The Town of Banff is saving money and helping the environment by turning its organic waste into fertilizer.

The community’s recycled kitchen scraps are collected and combined with treated sewage sludge and cement dust, and fed into a high-tech machine that heats and mixes it up. A few minutes later, certified fertilizer comes out called Banff N-Rich.

“All of these products were previously landfilled, and what we do is blend them together and create a beneficial reused product that is returned to the earth,” said Banff's operations manager Paul Godfrey.

After one year, the project is already saving the town thousands of dollars. The plan now is to expand the operation beyond Banff.


The finished product comes out of the machine, ready to be used as fertilizer. (Carla Beynon/CBC)

“We're looking to enhance the Banff N-Rich by bringing in some of Canmore's bio-solids, and blending them with our own.”

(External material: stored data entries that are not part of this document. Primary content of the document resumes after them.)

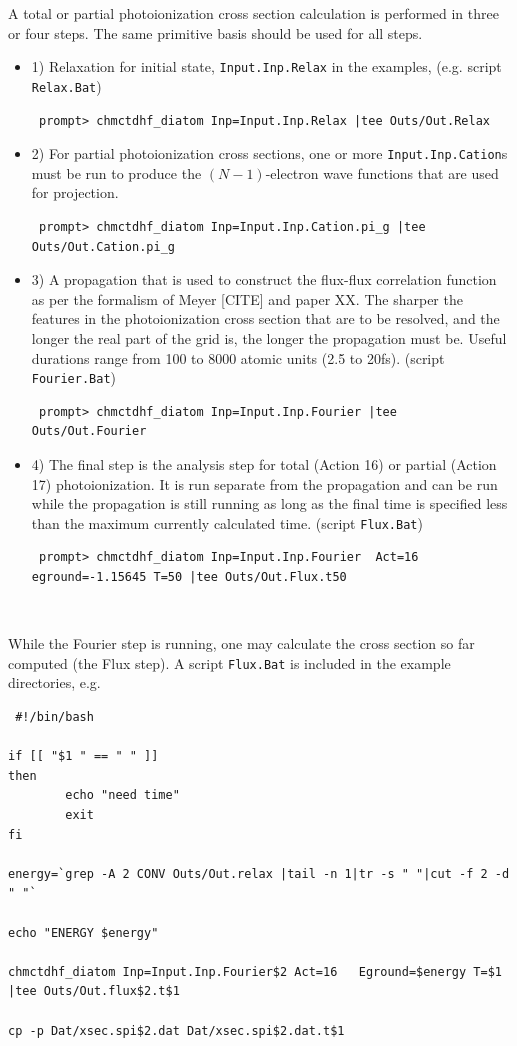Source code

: \documentclass[10pt,leqno, oneside]{book}
\begin{document}
A total or partial photoionization cross section calculation is performed in three or four steps.  
The same primitive basis should be used for all steps.
%
\begin{itemize}
\item{1) Relaxation for initial state, \verb#Input.Inp.Relax# in the examples, (e.g. script \verb#Relax.Bat#)
 {\footnotesize
 \begin{verbatim}
 prompt> chmctdhf_diatom Inp=Input.Inp.Relax |tee Outs/Out.Relax 
 \end{verbatim}
}
}
\item{2) For partial photoionization cross sections, one or more \verb#Input.Inp.Cation#s must be run to produce the $(N-1)$-electron wave functions
that are used for projection.
 {\footnotesize
 \begin{verbatim}
 prompt> chmctdhf_diatom Inp=Input.Inp.Cation.pi_g |tee Outs/Out.Cation.pi_g
 \end{verbatim}
}
}
\item{3) A propagation that is used to construct the flux-flux correlation function as per the formalism of Meyer [CITE] and paper XX.  The sharper the features in the photoionization cross section that are to be resolved, and the longer the real part of the grid is,
the longer the propagation must be.  Useful durations range from 100 to 8000 atomic units (2.5 to 20fs).  (script \verb#Fourier.Bat#)
 {\footnotesize
 \begin{verbatim}
 prompt> chmctdhf_diatom Inp=Input.Inp.Fourier |tee Outs/Out.Fourier
 \end{verbatim}
}
}
\item{4) The final step is the analysis step for total (Action 16) or partial (Action 17) photoionization.  It is run separate from the propagation
and can be run while the propagation is still running as long as the final time is specified less than the maximum currently calculated
time.  (script \verb#Flux.Bat#)
 {\footnotesize
 \begin{verbatim}
 prompt> chmctdhf_diatom Inp=Input.Inp.Fourier  Act=16 eground=-1.15645 T=50 |tee Outs/Out.Flux.t50
 \end{verbatim}
}
}
\end{itemize}

\

While the Fourier step is running, one may calculate the cross section so far computed (the Flux step). 
A script \verb#Flux.Bat# is included in the example directories, e.g.
 {\footnotesize
 \begin{verbatim}
 #!/bin/bash

if [[ "$1 " == " " ]]
then
        echo "need time"
        exit
fi

energy=`grep -A 2 CONV Outs/Out.relax |tail -n 1|tr -s " "|cut -f 2 -d " "`

echo "ENERGY $energy"

chmctdhf_diatom Inp=Input.Inp.Fourier$2 Act=16   Eground=$energy T=$1 |tee Outs/Out.flux$2.t$1

cp -p Dat/xsec.spi$2.dat Dat/xsec.spi$2.dat.t$1
\end{verbatim}
}
\end{document}
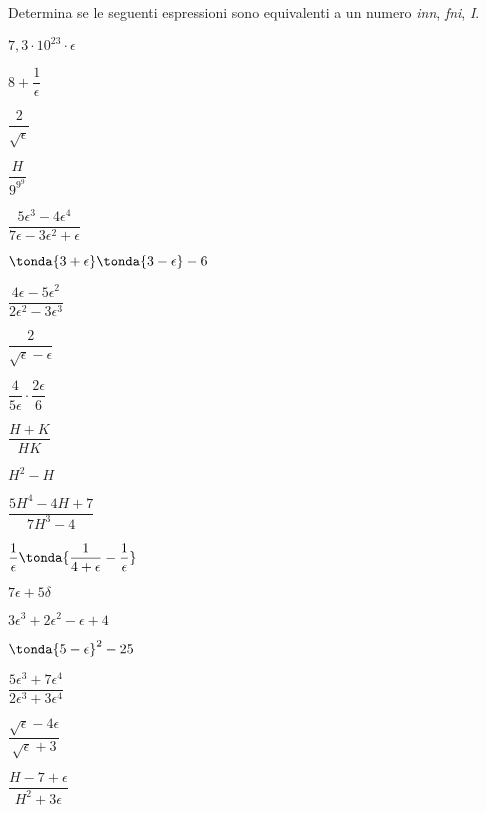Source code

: \begin{esercizio}\label{ese:iper_op_01}
Determina se le seguenti espressioni sono equivalenti a un numero 
\emph{inn}, \emph{fni}, \emph{I}.
\begin{multicols}{3}
\begin{enumeratea}
 \item \(7,3 \cdot 10^{23} \cdot \epsilon\)
 \item \(8 +\dfrac{1}{\epsilon}\)
 \item \(\dfrac{2}{\sqrt{\epsilon}}\) 
 \item \(\dfrac{H}{9^{9^9}}\) 
 \item \(\dfrac{5 \epsilon^3 -4 \epsilon^4}
               {7 \epsilon -3 \epsilon^2 +\epsilon}\)
 \item \(\tonda{3 +\epsilon} \tonda{3 -\epsilon} -6\) 
 \item \(\dfrac{4 \epsilon - 5 \epsilon^2}{2 \epsilon^2 -3 \epsilon^3}\) 
 \item \(\dfrac{2}{\sqrt{\epsilon} - \epsilon}\) 
 \item \(\dfrac{4}{5 \epsilon} \cdot \dfrac{2 \epsilon}{6}\) 
 \item \(\dfrac{H + K}{HK}\) 
 \item \(H^2 - H\)  
 \item \(\dfrac{5 H^4 -4 H +7} {7 H^3 -4}\)
 \item \(\dfrac{1}{\epsilon} \tonda{\dfrac{1} {4 + \epsilon} -
                                    \dfrac{1}{\epsilon}}\)
 \item \(7 \epsilon + 5 \delta\)
 \item \(3 \epsilon^3 +2 \epsilon^2 - \epsilon +4\)
 \item \(\tonda{5 - \epsilon}^2 - 25\)
 \item \(\dfrac{5 \epsilon^3 + 7  \epsilon^4}{2 \epsilon^3 + 3  
\epsilon^4}\)
 \item \(\dfrac{\sqrt{\epsilon} -4 \epsilon}{\sqrt{\epsilon} + 3}\)
 \item \(\dfrac{H -7 +\epsilon}{H^2 + 3 \epsilon}\)
\end{enumeratea}
\end{multicols}
\end{esercizio}

\subsubsection*{}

N-Viro, the company that runs the plant in Banff, is hoping to stir up enough interest in the process to get other communities on board and get a larger plant built near Didsbury.

“It's the right thing to do to recover nutrients from the organic waste stream. That's what we do, and we're hoping other municipalities in the province of Alberta will recognize that,” said Rob Sampson, president of N-Viro — the company that runs the Banff plant. 

Eagle Lake Professional Landscape Supply in Calgary buys the unique end-product. Owner Eric Heuver is trying to figure out where it fits in the market. 

 “Where we see the niche is on ag. There is farm land that is lower in PH that needs to be adjusted and also in the reclamation end of the things for the acid for soils,” he said.